> **Goal of the exercise**:
Only the lines from the beginning of the data below through the line that contains "in the node" should be repeated, exactly as written.

Dataset entries
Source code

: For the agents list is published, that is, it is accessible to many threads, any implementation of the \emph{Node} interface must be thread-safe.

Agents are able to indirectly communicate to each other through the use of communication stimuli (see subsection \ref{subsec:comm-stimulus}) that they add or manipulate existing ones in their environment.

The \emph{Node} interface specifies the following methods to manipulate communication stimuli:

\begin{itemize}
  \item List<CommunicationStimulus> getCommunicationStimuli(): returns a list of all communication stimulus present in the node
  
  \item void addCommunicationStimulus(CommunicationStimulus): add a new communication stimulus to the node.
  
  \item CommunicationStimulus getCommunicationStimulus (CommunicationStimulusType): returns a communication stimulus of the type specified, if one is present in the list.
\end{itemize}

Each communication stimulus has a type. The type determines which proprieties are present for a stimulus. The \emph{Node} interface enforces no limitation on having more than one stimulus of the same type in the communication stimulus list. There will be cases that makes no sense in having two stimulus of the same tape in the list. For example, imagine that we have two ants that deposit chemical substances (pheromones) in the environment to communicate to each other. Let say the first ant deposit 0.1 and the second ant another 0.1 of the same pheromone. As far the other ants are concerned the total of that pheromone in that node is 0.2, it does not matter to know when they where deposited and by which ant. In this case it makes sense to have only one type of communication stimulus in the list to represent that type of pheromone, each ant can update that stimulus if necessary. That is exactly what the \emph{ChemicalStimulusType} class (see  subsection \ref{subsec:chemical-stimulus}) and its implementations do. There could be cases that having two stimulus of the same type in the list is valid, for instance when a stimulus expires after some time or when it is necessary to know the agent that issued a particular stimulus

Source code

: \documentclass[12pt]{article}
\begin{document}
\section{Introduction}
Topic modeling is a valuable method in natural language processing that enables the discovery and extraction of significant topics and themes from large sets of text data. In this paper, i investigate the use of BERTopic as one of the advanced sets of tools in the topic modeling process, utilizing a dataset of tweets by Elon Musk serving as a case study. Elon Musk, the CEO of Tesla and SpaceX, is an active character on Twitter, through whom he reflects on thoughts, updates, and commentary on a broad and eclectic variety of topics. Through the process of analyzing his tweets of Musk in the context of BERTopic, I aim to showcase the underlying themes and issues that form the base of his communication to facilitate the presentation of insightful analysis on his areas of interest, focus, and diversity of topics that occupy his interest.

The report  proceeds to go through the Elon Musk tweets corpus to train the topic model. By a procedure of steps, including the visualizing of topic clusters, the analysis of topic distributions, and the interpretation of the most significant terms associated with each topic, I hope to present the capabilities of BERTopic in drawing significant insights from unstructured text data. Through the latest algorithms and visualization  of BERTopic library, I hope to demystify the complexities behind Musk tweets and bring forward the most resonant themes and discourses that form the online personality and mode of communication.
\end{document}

> **Solution to the exercise**:
Source code

: For the agents list is published, that is, it is accessible to many threads, any implementation of the \emph{Node} interface must be thread-safe.

Agents are able to indirectly communicate to each other through the use of communication stimuli (see subsection \ref{subsec:comm-stimulus}) that they add or manipulate existing ones in their environment.

The \emph{Node} interface specifies the following methods to manipulate communication stimuli:

\begin{itemize}
  \item List<CommunicationStimulus> getCommunicationStimuli(): returns a list of all communication stimulus present in the node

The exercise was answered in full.